• _How to complete this task_: For each entry below, write an exact copy and leave out the images.
------ Supplied data ------
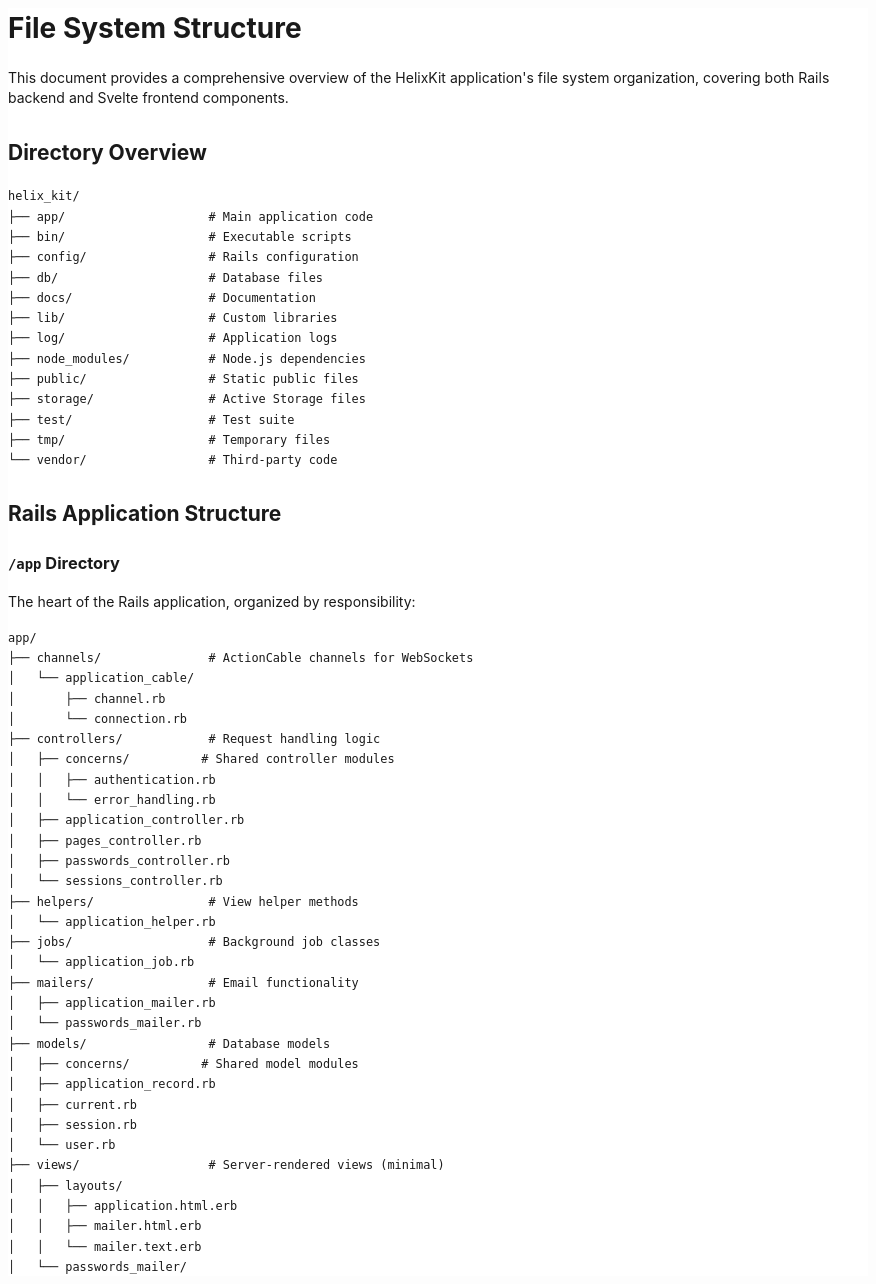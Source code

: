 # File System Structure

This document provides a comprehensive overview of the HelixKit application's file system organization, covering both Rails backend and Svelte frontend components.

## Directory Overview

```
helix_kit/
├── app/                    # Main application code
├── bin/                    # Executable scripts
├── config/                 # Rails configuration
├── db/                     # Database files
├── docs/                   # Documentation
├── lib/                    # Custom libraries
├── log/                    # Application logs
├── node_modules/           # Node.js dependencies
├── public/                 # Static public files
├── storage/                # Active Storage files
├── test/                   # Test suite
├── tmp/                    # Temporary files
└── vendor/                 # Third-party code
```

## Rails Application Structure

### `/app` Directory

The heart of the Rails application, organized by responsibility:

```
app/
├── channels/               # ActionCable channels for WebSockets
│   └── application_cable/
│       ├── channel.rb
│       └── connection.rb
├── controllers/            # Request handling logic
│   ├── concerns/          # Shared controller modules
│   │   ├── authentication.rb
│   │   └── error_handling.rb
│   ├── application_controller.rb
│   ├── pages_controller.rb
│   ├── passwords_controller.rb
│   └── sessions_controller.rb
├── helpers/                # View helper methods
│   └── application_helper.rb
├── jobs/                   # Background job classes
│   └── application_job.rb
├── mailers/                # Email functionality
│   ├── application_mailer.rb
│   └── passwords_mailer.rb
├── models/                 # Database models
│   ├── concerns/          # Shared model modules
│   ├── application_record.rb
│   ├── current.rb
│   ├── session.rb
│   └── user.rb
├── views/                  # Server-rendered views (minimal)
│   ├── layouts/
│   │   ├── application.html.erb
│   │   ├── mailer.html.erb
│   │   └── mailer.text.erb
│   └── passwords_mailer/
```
------
• _Solution to this task_:
Source code

: # File System Structure

This document provides a comprehensive overview of the HelixKit application's file system organization, covering both Rails backend and Svelte frontend components.

## Directory Overview

```
helix_kit/
├── app/                    # Main application code
├── bin/                    # Executable scripts
├── config/                 # Rails configuration
├── db/                     # Database files
├── docs/                   # Documentation
├── lib/                    # Custom libraries
├── log/                    # Application logs
├── node_modules/           # Node.js dependencies
├── public/                 # Static public files
├── storage/                # Active Storage files
├── test/                   # Test suite
├── tmp/                    # Temporary files
└── vendor/                 # Third-party code
```

## Rails Application Structure

### `/app` Directory

The heart of the Rails application, organized by responsibility:

```
app/
├── channels/               # ActionCable channels for WebSockets
│   └── application_cable/
│       ├── channel.rb
│       └── connection.rb
├── controllers/            # Request handling logic
│   ├── concerns/          # Shared controller modules
│   │   ├── authentication.rb
│   │   └── error_handling.rb
│   ├── application_controller.rb
│   ├── pages_controller.rb
│   ├── passwords_controller.rb
│   └── sessions_controller.rb
├── helpers/                # View helper methods
│   └── application_helper.rb
├── jobs/                   # Background job classes
│   └── application_job.rb
├── mailers/                # Email functionality
│   ├── application_mailer.rb
│   └── passwords_mailer.rb
├── models/                 # Database models
│   ├── concerns/          # Shared model modules
│   ├── application_record.rb
│   ├── current.rb
│   ├── session.rb
│   └── user.rb
├── views/                  # Server-rendered views (minimal)
│   ├── layouts/
│   │   ├── application.html.erb
│   │   ├── mailer.html.erb
│   │   └── mailer.text.erb
│   └── passwords_mailer/
```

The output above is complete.